'''

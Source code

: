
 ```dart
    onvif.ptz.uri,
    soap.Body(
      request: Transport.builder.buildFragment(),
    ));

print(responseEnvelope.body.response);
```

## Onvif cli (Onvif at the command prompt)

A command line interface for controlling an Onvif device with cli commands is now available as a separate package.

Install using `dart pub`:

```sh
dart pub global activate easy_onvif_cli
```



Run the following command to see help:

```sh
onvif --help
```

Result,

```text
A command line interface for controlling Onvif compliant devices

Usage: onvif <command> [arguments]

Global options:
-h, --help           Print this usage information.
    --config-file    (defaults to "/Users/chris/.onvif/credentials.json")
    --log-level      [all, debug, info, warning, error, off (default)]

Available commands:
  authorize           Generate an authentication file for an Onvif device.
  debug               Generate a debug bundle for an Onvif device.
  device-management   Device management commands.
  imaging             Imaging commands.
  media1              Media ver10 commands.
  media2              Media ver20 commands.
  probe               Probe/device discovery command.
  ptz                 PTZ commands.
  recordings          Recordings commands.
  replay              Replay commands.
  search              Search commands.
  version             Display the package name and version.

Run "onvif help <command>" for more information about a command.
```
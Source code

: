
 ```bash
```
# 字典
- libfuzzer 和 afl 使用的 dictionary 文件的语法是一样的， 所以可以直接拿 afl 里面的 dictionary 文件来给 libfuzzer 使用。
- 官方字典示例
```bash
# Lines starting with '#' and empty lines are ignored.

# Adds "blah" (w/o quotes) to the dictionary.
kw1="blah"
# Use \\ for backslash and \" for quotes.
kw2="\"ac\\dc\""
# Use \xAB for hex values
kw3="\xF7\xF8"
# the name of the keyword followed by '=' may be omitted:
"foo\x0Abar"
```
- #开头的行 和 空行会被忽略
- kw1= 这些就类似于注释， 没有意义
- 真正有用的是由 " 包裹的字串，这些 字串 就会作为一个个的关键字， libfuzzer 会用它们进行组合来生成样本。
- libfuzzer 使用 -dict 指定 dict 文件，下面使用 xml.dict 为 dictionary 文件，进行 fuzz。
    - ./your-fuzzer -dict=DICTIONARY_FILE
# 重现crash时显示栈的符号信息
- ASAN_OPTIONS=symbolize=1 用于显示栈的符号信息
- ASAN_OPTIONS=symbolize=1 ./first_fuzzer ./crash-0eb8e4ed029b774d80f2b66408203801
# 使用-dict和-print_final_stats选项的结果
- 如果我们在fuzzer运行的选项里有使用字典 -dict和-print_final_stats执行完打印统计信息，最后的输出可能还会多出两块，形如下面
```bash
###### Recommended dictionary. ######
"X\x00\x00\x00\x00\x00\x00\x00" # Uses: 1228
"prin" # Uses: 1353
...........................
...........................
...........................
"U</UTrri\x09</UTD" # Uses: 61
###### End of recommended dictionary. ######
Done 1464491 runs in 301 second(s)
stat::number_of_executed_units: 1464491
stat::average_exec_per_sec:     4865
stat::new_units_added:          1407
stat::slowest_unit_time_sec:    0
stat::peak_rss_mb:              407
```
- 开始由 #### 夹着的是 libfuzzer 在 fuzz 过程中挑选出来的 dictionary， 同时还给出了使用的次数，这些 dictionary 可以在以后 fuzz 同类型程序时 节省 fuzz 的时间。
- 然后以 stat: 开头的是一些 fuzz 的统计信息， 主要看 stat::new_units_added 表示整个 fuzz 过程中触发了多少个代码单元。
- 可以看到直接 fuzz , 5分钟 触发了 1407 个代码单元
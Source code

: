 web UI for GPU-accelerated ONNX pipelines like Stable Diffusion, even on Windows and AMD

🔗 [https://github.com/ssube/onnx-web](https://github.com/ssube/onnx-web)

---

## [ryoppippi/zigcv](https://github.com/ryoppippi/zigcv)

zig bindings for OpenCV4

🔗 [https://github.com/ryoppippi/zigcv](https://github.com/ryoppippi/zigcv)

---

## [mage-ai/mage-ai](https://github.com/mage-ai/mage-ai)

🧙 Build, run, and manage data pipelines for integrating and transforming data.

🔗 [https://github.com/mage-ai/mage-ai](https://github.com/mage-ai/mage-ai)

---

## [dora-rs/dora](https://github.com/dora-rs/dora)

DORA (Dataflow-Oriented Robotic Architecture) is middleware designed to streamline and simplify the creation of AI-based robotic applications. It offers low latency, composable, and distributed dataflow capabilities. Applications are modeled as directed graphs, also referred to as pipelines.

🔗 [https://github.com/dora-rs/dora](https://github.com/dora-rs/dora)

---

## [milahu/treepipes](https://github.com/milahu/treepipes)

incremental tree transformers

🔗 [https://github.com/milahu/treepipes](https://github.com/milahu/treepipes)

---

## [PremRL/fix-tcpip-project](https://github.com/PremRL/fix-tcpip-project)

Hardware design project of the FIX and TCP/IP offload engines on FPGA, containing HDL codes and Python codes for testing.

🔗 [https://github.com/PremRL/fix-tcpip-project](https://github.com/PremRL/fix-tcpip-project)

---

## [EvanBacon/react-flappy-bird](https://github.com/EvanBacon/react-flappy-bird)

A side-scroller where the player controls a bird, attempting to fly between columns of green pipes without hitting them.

'''

> Task prompt
Everything from the first line of the data through the line holding "## Onvif cli (Onvif at the command prompt)" should be output exactly, and no other lines.

> Result of this exercise
Source code

:
 ```dart
    onvif.ptz.uri,
    soap.Body(
      request: Transport.builder.buildFragment(),
    ));

print(responseEnvelope.body.response);
```

## Onvif cli (Onvif at the command prompt)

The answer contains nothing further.